Task to complete
Without the images, repeat every line of the listing exactly.

-------

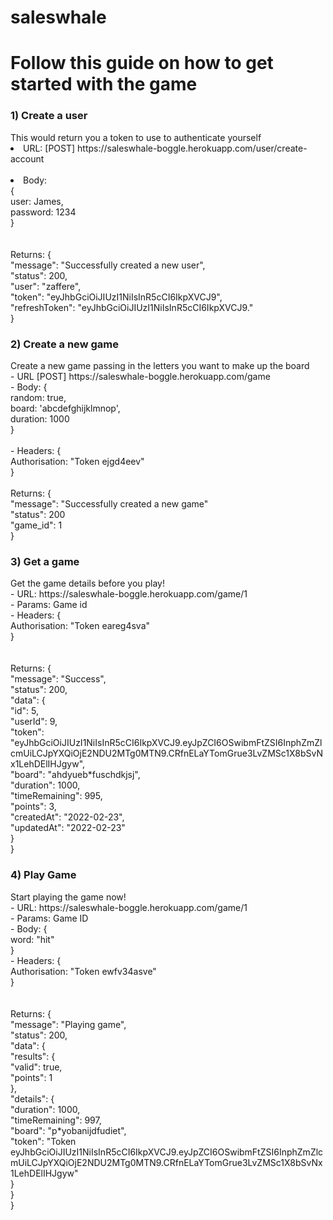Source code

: # saleswhale

<h1>Follow this guide on how to get started with the game </h1>
<h3>1) Create a user</h3>
This would return you a token to use to authenticate yourself <br>
<li>URL: [POST] https://saleswhale-boggle.herokuapp.com/user/create-account</li><br>
<li>Body: <br>{ <br>
          user: James,<br>
          password: 1234<br>
        }</li><br>
        <br>
Returns: {<br>
            "message": "Successfully created a new user",<br>
            "status": 200,<br>
            "user": "zaffere",<br>
            "token": "eyJhbGciOiJIUzI1NiIsInR5cCI6IkpXVCJ9",<br>
            "refreshToken": "eyJhbGciOiJIUzI1NiIsInR5cCI6IkpXVCJ9."<br>
}<br>

<h3>2) Create a new game</h3>
Create a new game passing in the letters you want to make up the board<br>
- URL [POST] https://saleswhale-boggle.herokuapp.com/game<br>
- Body: {<br>
          random: true,<br>
          board: 'abcdefghijklmnop',<br>
          duration: 1000<br>
        }<br>
        <br>
- Headers: {<br>Authorisation: "Token ejgd4eev"<br>}<br>
          <br>
 Returns: {<br>
             "message": "Successfully created a new game"<br>
             "status": 200<br>
             "game_id": 1<br>
          }<br>

<h3>3) Get a game</h3>
Get the game details before you play!<br>
- URL: https://saleswhale-boggle.herokuapp.com/game/1<br>
- Params: Game id<br>
- Headers: {<br>Authorisation: "Token eareg4sva"<br>}<br>
          <br>
<br>
Returns: {<br>
    "message": "Success",<br>
    "status": 200,<br>
    "data": {<br>
        "id": 5,<br>
        "userId": 9,<br>
        "token": "eyJhbGciOiJIUzI1NiIsInR5cCI6IkpXVCJ9.eyJpZCI6OSwibmFtZSI6InphZmZlcmUiLCJpYXQiOjE2NDU2MTg0MTN9.CRfnELaYTomGrue3LvZMSc1X8bSvNx1LehDElIHJgyw",<br>
        "board": "ahdyueb*fuschdkjsj",<br>
        "duration": 1000,<br>
        "timeRemaining": 995,<br>
        "points": 3,<br>
        "createdAt": "2022-02-23",<br>
        "updatedAt": "2022-02-23"<br>
    }<br>
}<br>

<h3>4) Play Game</h3>
Start playing the game now!<br>
- URL: https://saleswhale-boggle.herokuapp.com/game/1<br>
- Params: Game ID <br>
- Body: {<br> word: "hit"<br>}<br>
- Headers: {<br>Authorisation: "Token ewfv34asve"<br>}<br>
          <br>

<br>
Returns: {<br>
    "message": "Playing game",<br>
    "status": 200,<br>
    "data": {<br>
        "results": {<br>
            "valid": true,<br>
            "points": 1<br>
        },<br>
        "details": {<br>
            "duration": 1000,<br>
            "timeRemaining": 997,<br>
            "board": "p*yobanijdfudiet",<br>
            "token": "Token eyJhbGciOiJIUzI1NiIsInR5cCI6IkpXVCJ9.eyJpZCI6OSwibmFtZSI6InphZmZlcmUiLCJpYXQiOjE2NDU2MTg0MTN9.CRfnELaYTomGrue3LvZMSc1X8bSvNx1LehDElIHJgyw"<br>
        }<br>
    }<br>
}<br>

-------

Task response
Source code

: # saleswhale

<h1>Follow this guide on how to get started with the game </h1>
<h3>1) Create a user</h3>
This would return you a token to use to authenticate yourself <br>
<li>URL: [POST] https://saleswhale-boggle.herokuapp.com/user/create-account</li><br>
<li>Body: <br>{ <br>
          user: James,<br>
          password: 1234<br>
        }</li><br>
        <br>
Returns: {<br>
            "message": "Successfully created a new user",<br>
            "status": 200,<br>
            "user": "zaffere",<br>
            "token": "eyJhbGciOiJIUzI1NiIsInR5cCI6IkpXVCJ9",<br>
            "refreshToken": "eyJhbGciOiJIUzI1NiIsInR5cCI6IkpXVCJ9."<br>
}<br>

<h3>2) Create a new game</h3>
Create a new game passing in the letters you want to make up the board<br>
- URL [POST] https://saleswhale-boggle.herokuapp.com/game<br>
- Body: {<br>
          random: true,<br>
          board: 'abcdefghijklmnop',<br>
          duration: 1000<br>
        }<br>
        <br>
- Headers: {<br>Authorisation: "Token ejgd4eev"<br>}<br>
          <br>
 Returns: {<br>
             "message": "Successfully created a new game"<br>
             "status": 200<br>
             "game_id": 1<br>
          }<br>

<h3>3) Get a game</h3>
Get the game details before you play!<br>
- URL: https://saleswhale-boggle.herokuapp.com/game/1<br>
- Params: Game id<br>
- Headers: {<br>Authorisation: "Token eareg4sva"<br>}<br>
          <br>
<br>
Returns: {<br>
    "message": "Success",<br>
    "status": 200,<br>
    "data": {<br>
        "id": 5,<br>
        "userId": 9,<br>
        "token": "eyJhbGciOiJIUzI1NiIsInR5cCI6IkpXVCJ9.eyJpZCI6OSwibmFtZSI6InphZmZlcmUiLCJpYXQiOjE2NDU2MTg0MTN9.CRfnELaYTomGrue3LvZMSc1X8bSvNx1LehDElIHJgyw",<br>
        "board": "ahdyueb*fuschdkjsj",<br>
        "duration": 1000,<br>
        "timeRemaining": 995,<br>
        "points": 3,<br>
        "createdAt": "2022-02-23",<br>
        "updatedAt": "2022-02-23"<br>
    }<br>
}<br>

<h3>4) Play Game</h3>
Start playing the game now!<br>
- URL: https://saleswhale-boggle.herokuapp.com/game/1<br>
- Params: Game ID <br>
- Body: {<br> word: "hit"<br>}<br>
- Headers: {<br>Authorisation: "Token ewfv34asve"<br>}<br>
          <br>

<br>
Returns: {<br>
    "message": "Playing game",<br>
    "status": 200,<br>
    "data": {<br>
        "results": {<br>
            "valid": true,<br>
            "points": 1<br>
        },<br>
        "details": {<br>
            "duration": 1000,<br>
            "timeRemaining": 997,<br>
            "board": "p*yobanijdfudiet",<br>
            "token": "Token eyJhbGciOiJIUzI1NiIsInR5cCI6IkpXVCJ9.eyJpZCI6OSwibmFtZSI6InphZmZlcmUiLCJpYXQiOjE2NDU2MTg0MTN9.CRfnELaYTomGrue3LvZMSc1X8bSvNx1LehDElIHJgyw"<br>
        }<br>
    }<br>
}<br>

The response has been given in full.